Он слушал Танзи очень внимательно, боясь пропустить хоть одно слово.
– Так вот, когда я смыла кровь с вашего лица, я увидела, что вы очень измучены и выглядите гораздо старше своих лет. Вы были очень похожи на короля. И пусть люди смеются над вашей историей, я никогда не буду сомневаться в ней. Так что возьмите свои деньги. Все, кроме одного нобеля, который я отдам Тому за лошадь.
Дикон взял ее руки в свои и поцеловал. Потом собрал монеты и положил в кошелек, болтавшийся на поясе. Он больше не протестовал.
– Когда я смогу вернуть долг, я знаю, где вас найти. Но поскольку я считаю себя вашим должником – и в последнюю очередь из-за денег – я хочу, чтобы и у вас была возможность связаться со мной. Я оставлю вам адрес мистера Пастона на Вуд стрит. Посмотрите, я вырежу его ножом на стене, здесь, за этим старым фонарем. Стану ли я учиться в Лондоне или нет, он всегда будет знать, где меня найти. Мне кажется, ему известно, чей я сын. У вас есть кто-нибудь, кто смог бы передать вам мое письмо?
Танзи размышляла над ответом в то время, как Дикон орудовал ножом, вырезая на стене свой адрес.
– Есть такой Гаффорд, торговец, который раз в два-три месяца привозит из Лондона шелк и разные новые фасоны.
– Где он живет?
– На Чипсайд, возле постоялого двора «Голубой Кабан». Я помню, он говорил это моей мачехе. Просто совпадение, наверное. Это далеко от Вуд стрит?
– Совсем рядом.
Вопреки всем волнениям, связанным с болезнью отца и их плачевным положением, Танзи почувствовала себя счастливой при мысли о том, что этот новый друг, которого судьба послала ей при таких странных обстоятельствах, не намерен навсегда расстаться с ней.
– Вы не должны мне писать только из благодарности за помощь, – твердо сказала она, понимая, что имеет дело с порядочным человеком. – И еще, Дикон, у меня есть кое-что для вас, что, я уверена, будет дороже любых денег. Это одна из собственных книг короля, которая лежала на ночном столике возле его постели.
Дикон бросил нож в свою сумку и повернулся к Танзи. В его глазах был живой интерес и удивление.
– Книга? – переспросил он.
– В красивом кожаном переплете с металлической застежкой.

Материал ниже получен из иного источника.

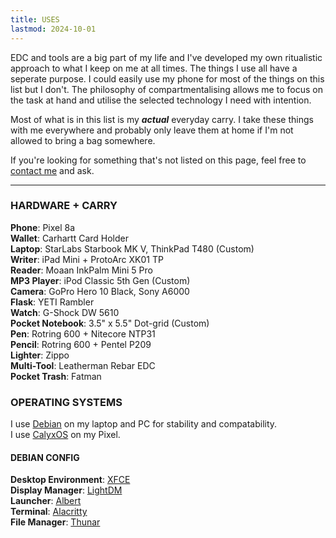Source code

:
 ```yaml
---
title: USES
lastmod: 2024-10-01
---
```


EDC and tools are a big part of my life and I've developed my own ritualistic approach to what I keep on me at all times. The things I use all have a seperate purpose. I could easily use my phone for most of the things on this list but I don't. The philosophy of compartmentalising allows me to focus on the task at hand and utilise the selected technology I need with intention.

Most of what is in this list is my ***actual*** everyday carry. I take these things with me everywhere and probably only leave them at home if I'm not allowed to bring a bag somewhere.

If you're looking for something that's not listed on this page, feel free to [contact me](/contact) and ask.

---

### HARDWARE + CARRY

**Phone**: Pixel 8a\
**Wallet**: Carhartt Card Holder\
**Laptop**: StarLabs Starbook MK V, ThinkPad T480 (Custom)\
**Writer**: iPad Mini + ProtoArc XK01 TP\
**Reader**: Moaan InkPalm Mini 5 Pro\
**MP3 Player**: iPod Classic 5th Gen (Custom)\
**Camera**: GoPro Hero 10 Black, Sony A6000\
**Flask**: YETI Rambler\
**Watch**: G-Shock DW 5610\
**Pocket Notebook**: 3.5" x 5.5" Dot-grid (Custom)\
**Pen**: Rotring 600 + Nitecore NTP31\
**Pencil**: Rotring 600 + Pentel P209\
**Lighter**: Zippo\
**Multi-Tool**: Leatherman Rebar EDC\
**Pocket Trash**: Fatman

### OPERATING SYSTEMS

I use [Debian](https://www.debian.org/) on my laptop and PC for stability and compatability.\
I use [CalyxOS](https://calyxos.org/) on my Pixel.

#### DEBIAN CONFIG

**Desktop Environment**: [XFCE](https://xfce.org/)\
**Display Manager**: [LightDM](https://github.com/canonical/lightdm)\
**Launcher**: [Albert](https://github.com/albertlauncher/albert)\
**Terminal**: [Alacritty](https://github.com/alacritty/alacritty)\
**File Manager**: [Thunar](https://github.com/xfce-mirror/thunar)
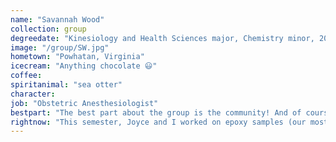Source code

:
 ```yaml
---
name: "Savannah Wood"
collection: group
degreedate: "Kinesiology and Health Sciences major, Chemistry minor, 2023"
image: "/group/SW.jpg"
hometown: "Powhatan, Virginia"
icecream: "Anything chocolate 😃"
coffee:
spiritanimal: "sea otter"
character:
job: "Obstetric Anesthesiologist"
bestpart: "The best part about the group is the community! And of course, pie night at the Meldrums’ house!!"
rightnow: "This semester, Joyce and I worked on epoxy samples (our most recent epoxy was made in the heat chamber) and afterwards we started to measure them under the magnet with Tyler’s help."
---
```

– Напечатанная или рукописная?
– Мне кажется, напечатанная. Единственное, что я смогла прочитать, – это имя, Уильям Какстон.
– С широкой красной полосой?
– Что это такое?
– Что-то вроде знака, показывающего, что книга напечатана в Вестминстерском аббатстве.
– Мне кажется, так и есть, Дикон. Простите, мне очень жаль, книга на латыни, а я и по-английски читаю с трудом.
– Я обязательно должен вас научить.
– Ничто не могло бы порадовать меня больше. Но как, если мы живем так далеко друг от друга?
Казалось, он совсем не слушает ее. Его обычно спокойное лицо выражало крайнее нетерпение и возбуждение, отчего стало очень привлекательным.
– У меня никогда не было собственных книг, если не считать простых школьных учебников.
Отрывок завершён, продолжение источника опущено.